* **WORK INSTRUCTIONS**: Restate exactly the lines of the entries below, beginning with the first and ending with the line that holds "These days I". Pictures are not copied.

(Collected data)
┌────────
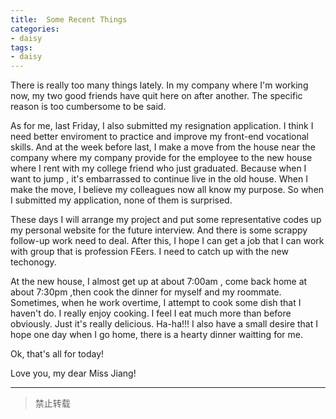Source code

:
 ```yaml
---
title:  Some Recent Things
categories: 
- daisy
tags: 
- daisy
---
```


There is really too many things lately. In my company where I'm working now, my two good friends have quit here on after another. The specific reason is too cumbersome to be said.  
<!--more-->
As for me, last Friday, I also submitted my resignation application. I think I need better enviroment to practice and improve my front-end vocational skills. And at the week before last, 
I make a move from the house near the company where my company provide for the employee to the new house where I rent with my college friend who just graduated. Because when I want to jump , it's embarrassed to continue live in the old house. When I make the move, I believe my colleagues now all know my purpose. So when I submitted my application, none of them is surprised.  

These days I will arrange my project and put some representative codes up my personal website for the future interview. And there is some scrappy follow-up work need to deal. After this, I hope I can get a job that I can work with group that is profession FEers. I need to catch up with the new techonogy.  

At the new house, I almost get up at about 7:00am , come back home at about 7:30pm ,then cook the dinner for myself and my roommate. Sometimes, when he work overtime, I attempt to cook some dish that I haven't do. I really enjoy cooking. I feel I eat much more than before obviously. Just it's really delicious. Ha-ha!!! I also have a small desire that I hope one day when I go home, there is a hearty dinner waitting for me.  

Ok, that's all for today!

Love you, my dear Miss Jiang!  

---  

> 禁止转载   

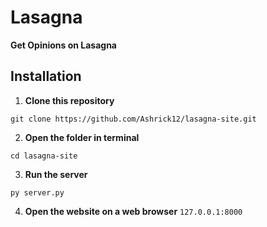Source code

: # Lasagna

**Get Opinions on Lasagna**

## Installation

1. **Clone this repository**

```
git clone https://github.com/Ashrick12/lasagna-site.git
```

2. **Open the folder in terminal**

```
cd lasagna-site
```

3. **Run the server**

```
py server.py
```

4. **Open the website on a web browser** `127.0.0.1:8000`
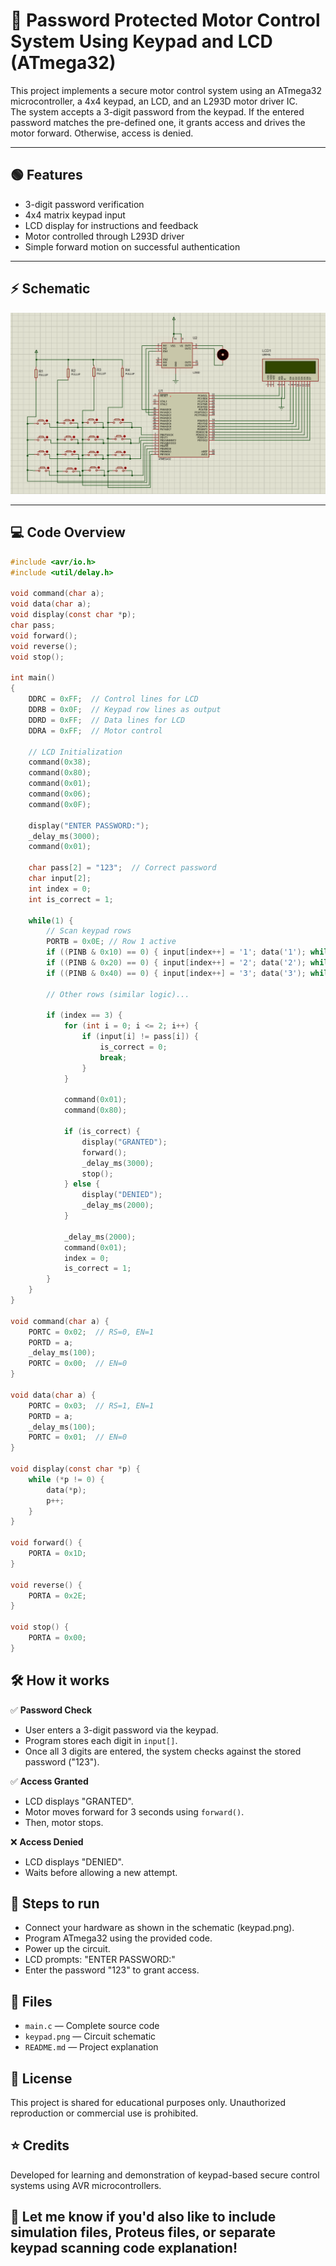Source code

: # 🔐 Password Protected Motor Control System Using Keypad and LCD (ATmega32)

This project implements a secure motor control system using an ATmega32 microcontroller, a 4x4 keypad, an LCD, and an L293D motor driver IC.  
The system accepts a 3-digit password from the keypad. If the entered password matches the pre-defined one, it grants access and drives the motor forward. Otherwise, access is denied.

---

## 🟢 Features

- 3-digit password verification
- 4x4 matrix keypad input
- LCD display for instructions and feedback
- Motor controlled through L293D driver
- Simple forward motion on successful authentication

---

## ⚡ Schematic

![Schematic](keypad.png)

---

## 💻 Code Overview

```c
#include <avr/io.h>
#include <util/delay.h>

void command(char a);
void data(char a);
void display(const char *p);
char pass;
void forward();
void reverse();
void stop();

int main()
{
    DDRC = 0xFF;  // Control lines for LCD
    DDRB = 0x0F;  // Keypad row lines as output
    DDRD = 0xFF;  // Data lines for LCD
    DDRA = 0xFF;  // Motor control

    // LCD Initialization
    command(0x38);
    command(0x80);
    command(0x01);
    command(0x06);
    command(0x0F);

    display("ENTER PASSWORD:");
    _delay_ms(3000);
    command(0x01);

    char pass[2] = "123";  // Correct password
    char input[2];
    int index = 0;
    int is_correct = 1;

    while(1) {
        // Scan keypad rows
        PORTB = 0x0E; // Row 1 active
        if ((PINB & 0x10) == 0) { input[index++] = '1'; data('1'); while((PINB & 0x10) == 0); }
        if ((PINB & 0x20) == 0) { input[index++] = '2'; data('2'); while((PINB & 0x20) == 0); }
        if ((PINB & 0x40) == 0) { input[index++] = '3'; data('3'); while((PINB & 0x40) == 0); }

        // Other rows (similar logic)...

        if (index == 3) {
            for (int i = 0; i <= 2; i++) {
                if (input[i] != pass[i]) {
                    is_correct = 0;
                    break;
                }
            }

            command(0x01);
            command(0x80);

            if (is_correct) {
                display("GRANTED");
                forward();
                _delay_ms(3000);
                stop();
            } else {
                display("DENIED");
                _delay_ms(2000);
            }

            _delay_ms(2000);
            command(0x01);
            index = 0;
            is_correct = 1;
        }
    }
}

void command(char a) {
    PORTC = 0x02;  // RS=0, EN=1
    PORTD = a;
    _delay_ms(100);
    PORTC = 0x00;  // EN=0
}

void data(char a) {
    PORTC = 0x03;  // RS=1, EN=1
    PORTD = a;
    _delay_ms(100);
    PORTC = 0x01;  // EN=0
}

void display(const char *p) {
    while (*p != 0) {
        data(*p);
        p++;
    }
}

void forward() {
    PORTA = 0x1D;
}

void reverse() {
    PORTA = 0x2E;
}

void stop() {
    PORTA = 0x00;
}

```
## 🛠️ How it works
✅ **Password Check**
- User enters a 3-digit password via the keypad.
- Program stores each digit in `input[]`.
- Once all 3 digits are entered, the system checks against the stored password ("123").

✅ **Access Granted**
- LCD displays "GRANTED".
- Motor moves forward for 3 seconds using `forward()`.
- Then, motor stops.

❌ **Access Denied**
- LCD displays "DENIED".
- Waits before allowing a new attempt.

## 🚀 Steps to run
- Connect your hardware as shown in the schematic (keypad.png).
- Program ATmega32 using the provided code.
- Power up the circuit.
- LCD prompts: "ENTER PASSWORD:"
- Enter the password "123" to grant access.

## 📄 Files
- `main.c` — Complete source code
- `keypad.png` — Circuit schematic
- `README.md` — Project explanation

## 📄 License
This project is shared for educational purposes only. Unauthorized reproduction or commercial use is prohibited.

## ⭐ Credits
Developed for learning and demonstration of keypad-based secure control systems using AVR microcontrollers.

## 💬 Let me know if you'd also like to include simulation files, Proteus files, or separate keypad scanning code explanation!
└────────
* **ANSWER AREA**:
Source code

:
 ```yaml
---
title:  Some Recent Things
categories: 
- daisy
tags: 
- daisy
---
```


There is really too many things lately. In my company where I'm working now, my two good friends have quit here on after another. The specific reason is too cumbersome to be said.  
<!--more-->
As for me, last Friday, I also submitted my resignation application. I think I need better enviroment to practice and improve my front-end vocational skills. And at the week before last, 
I make a move from the house near the company where my company provide for the employee to the new house where I rent with my college friend who just graduated. Because when I want to jump , it's embarrassed to continue live in the old house. When I make the move, I believe my colleagues now all know my purpose. So when I submitted my application, none of them is surprised.  

These days I will arrange my project and put some representative codes up my personal website for the future interview. And there is some scrappy follow-up work need to deal. After this, I hope I can get a job that I can work with group that is profession FEers. I need to catch up with the new techonogy.  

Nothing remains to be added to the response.